The revolution is an ongoing process, but just as the political and social revolution in Egypt weren’t defined in a time bracket -it’s still ongoing- so is our own revolution within.
We now are ruled by the same system that ruled before, only different ideologies, different boxes to box ourselves in, a different cage, only now it has religion as a political card to use and collect votes and support in that so called democracy.
Nothing was revolutionized in governmental or educational institutions, in the management, or the constitution, nothing was revolutionized except the people. The only revolution that actually happened was inside of us, the most sustainable revolution. And it’s reflecting slowly and organically on the larger society, it’s a learning process, with its beauty and ugliness, its all a reflection of humanity changing, evolving, and in that process there are ‘mistakes’ or lessons learned. They are the path towards a new world, the world we enjoyed for a couple of weeks in Egypt. The world that is inside each of us that needs to be reflected outwards, rather than the world created by economists and politicians shaping us. The spark was ignited, we are inspired, we are connected and we are eager to get our hands dirty to explore local and organic solutions. We are idealists, we are realists, we are all that shape humanity. Nothing can stop it. Nothing can stop inspired youth with a dream of more peaceful living, peaceful towards the people around us, and the living system we are part of.

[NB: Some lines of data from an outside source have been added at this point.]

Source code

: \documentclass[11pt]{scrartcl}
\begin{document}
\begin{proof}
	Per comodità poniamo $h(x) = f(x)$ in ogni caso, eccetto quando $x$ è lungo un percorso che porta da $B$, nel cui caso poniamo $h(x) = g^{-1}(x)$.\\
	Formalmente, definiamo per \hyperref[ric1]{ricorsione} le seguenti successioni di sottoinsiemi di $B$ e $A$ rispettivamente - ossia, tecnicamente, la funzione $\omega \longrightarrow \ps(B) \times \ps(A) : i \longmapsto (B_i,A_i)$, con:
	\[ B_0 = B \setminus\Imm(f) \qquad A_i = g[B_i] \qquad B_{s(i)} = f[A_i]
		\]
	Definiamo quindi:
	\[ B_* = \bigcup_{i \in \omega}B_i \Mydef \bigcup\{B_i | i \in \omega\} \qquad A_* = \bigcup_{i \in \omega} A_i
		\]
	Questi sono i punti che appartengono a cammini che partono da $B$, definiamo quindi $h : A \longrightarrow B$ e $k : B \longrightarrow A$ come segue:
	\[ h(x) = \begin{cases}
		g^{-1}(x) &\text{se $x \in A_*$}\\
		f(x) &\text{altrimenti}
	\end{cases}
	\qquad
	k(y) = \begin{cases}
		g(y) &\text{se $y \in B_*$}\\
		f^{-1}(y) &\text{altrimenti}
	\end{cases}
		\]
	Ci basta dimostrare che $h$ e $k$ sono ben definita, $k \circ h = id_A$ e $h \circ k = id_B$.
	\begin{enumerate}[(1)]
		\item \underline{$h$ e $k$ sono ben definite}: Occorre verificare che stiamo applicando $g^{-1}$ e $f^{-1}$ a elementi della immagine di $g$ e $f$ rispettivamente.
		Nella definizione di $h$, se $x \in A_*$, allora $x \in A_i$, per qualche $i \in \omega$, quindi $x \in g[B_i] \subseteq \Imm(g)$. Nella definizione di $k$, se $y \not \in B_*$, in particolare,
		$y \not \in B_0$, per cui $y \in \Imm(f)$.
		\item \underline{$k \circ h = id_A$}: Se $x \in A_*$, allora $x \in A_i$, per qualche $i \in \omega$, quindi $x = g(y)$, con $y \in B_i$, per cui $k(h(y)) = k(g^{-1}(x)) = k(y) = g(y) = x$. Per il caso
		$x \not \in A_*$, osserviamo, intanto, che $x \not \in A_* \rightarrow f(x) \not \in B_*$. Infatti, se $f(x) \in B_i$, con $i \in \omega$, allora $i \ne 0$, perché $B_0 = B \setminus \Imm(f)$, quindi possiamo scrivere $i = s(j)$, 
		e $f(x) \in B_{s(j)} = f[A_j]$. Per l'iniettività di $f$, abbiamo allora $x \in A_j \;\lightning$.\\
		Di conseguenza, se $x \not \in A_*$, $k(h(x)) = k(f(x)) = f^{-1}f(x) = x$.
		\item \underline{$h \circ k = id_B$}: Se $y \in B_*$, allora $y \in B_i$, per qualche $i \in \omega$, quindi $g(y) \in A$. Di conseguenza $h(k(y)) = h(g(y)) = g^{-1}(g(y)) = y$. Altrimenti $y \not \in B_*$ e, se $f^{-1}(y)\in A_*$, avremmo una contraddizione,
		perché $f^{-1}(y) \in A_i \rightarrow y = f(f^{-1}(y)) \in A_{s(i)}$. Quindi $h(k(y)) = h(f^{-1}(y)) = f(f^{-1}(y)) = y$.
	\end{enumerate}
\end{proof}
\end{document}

We are facing another moment of these soon, where we will be left with a space to create our own world, or maybe we will create this space ourselves, it could be for a few hours, better if for a few days, or maybe it will be another leap forward towards realizing the power of community and values over institutions and ideologies. Its up to us.
Truth is, I am not bringing anything new to the table. I think the underlying point I am making is actually just repeating an overused cliche about ‘being the change’. But with every step we each take away from Babylon, we take a collective step towards a new world. What is a revolution but a collective step out of the system? So just be your own revolution.